# Comparing other languages in language forums



## Encolpius

Hello, there have been many active members in Hungarian forum who speak and are interested in more than one language. Is it against rules to mention any grammatical phenomenons with other languages if members are interested? Where should I discuss/compare a grammatical topic eg.: in Hungarian and Czech? Thanks.


----------



## Peterdg

In the "All Languages" forum.


----------



## Encolpius

So is it banned in one language forum?
Is it banned to even mention it in two sentences?
Is that so off-topic?


----------



## cyberpedant

I believe each forum has its own rules, usually linked at the top of the first page. Some fora specifically prohibit the use of words from another language--English Only, for example. Others are more liberal.


----------



## Encolpius

Yes, I agree, I visit more forums and some are liberal some are dictatorship-like. C'est la vie. So as Peterdg would say: If you do not like it, leave it...what I will do.


----------



## Peterdg

cyberpedant said:


> I believe each forum has its own rules, usually linked at the top of the first page.

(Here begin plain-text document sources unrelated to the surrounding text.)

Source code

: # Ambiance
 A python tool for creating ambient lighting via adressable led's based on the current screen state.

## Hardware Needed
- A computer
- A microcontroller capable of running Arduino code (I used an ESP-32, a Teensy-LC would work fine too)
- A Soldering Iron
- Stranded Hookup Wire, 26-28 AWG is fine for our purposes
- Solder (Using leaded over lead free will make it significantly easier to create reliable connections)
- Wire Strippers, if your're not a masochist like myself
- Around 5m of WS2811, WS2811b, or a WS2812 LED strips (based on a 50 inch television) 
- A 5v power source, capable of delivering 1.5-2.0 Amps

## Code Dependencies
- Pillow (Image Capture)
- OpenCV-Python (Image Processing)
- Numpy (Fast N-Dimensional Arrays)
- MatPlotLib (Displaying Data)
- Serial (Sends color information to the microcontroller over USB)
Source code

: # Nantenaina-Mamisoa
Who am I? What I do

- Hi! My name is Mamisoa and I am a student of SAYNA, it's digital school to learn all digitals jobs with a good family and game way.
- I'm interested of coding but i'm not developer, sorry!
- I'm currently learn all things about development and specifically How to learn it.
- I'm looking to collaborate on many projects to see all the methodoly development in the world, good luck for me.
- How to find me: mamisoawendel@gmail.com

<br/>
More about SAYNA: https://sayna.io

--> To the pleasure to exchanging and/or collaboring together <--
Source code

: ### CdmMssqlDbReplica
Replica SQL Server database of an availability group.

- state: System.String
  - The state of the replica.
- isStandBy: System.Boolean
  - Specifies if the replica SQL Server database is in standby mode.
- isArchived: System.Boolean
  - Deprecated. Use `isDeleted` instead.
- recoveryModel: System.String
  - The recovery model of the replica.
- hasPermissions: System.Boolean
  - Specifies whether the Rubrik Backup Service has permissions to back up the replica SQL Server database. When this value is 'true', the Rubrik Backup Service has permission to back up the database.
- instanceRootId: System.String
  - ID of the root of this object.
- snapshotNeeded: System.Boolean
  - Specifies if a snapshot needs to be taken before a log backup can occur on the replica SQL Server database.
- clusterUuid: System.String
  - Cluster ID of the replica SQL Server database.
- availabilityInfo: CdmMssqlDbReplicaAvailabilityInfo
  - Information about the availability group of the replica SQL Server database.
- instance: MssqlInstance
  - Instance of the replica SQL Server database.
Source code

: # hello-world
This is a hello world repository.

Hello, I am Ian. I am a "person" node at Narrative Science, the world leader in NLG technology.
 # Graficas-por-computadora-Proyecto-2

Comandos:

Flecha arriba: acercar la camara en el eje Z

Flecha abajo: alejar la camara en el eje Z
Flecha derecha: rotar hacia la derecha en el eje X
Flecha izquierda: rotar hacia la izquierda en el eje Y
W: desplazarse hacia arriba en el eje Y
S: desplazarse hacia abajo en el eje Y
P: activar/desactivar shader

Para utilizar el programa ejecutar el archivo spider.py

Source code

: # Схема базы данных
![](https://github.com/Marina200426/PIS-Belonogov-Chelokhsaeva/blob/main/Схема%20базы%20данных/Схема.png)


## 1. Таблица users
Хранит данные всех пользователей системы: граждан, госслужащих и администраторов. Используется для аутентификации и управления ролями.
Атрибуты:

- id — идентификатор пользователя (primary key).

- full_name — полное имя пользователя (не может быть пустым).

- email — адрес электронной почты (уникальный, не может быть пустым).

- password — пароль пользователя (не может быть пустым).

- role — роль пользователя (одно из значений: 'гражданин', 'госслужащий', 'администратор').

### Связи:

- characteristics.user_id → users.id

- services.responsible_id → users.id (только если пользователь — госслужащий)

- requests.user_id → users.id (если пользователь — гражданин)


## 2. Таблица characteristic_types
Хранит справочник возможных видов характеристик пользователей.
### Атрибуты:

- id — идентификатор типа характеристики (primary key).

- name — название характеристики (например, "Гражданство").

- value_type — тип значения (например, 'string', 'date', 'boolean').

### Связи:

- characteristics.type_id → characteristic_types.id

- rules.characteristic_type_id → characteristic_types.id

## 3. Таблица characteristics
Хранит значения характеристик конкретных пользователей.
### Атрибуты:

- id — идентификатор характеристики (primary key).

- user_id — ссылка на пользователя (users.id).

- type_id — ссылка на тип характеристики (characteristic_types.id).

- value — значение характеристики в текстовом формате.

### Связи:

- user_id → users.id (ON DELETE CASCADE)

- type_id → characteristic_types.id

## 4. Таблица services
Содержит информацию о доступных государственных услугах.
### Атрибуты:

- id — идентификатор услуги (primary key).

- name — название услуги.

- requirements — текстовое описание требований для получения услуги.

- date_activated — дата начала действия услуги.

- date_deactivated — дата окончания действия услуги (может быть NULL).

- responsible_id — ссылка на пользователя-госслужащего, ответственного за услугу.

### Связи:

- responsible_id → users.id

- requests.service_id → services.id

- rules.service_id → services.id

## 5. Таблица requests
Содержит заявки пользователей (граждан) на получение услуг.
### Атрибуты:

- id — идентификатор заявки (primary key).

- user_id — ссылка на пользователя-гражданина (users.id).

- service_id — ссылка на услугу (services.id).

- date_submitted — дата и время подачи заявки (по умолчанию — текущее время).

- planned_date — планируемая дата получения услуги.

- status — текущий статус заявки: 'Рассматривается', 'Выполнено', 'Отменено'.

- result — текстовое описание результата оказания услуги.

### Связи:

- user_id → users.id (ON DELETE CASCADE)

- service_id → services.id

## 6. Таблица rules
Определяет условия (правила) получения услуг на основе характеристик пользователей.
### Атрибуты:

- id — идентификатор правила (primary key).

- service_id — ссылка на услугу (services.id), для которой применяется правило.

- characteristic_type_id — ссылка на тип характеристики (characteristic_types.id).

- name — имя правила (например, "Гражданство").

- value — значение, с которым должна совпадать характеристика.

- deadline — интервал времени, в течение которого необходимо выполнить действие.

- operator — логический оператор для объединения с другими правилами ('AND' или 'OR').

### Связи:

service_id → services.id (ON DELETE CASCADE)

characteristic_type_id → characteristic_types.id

Some fora specifically prohibit the use of words from another language--English Only, for example.


Same in "Solo español". 



> Others are more liberal.


Yes, like e.g. the "Nederlands-Dutch" forum.


----------



## Encolpius

Yes, I haven't had problems in the Dutch forum, but I haven't been a frequent visitor.


----------



## Loob

Can you explain what the problem is, Encolpius?


----------



## Peterdg

Encolpius said:


> Yes, I haven't had problems in the Dutch forum, but I haven't been a frequent visitor.


The general concept is that for "big" languages, there are different forums: e.g. for Spanish, you have "Spanish-English", "Spanish-French", "Spanish-Italian", "Spanish-German" and "Solo español". In these "big" language forums, you usually have to stick to the languages that the these forums are intended for. So, "Solo español" is Spanish only, and nothing else. I suppose it is the same for "English only".

The "smaller" languages (of which there is only one forum available, like e.g. "Nederlands-Dutch", usually allow different languages as long as the question has to do with the language of the forum in question.

For the "bigger" languages, if you want to discuss these languages in a language combination that is not covered by the different forums for that language, the forum "All languages" is there. There you can discuss any combination of languages.

There is a good reason for this: the forums are used as an addition to the dictionary. The dictionary uses the thread titles to show threads as a supplement for dictionary entries. It wouldn't make any sense if someone looks up a word in Spanish and he would find threads that contain discussions about stuff in a language that has nothing to do with the intention of the person looking up something in the dictionary.


----------



## amikama

Peterdg said:


> For the "bigger" languages, if you want to discuss these languages in a language combination that is not covered by the different forums for that language, the forum "All languages" is there.


Other Languages forum, actually. All Languages forum is for translations into as many as languages.


----------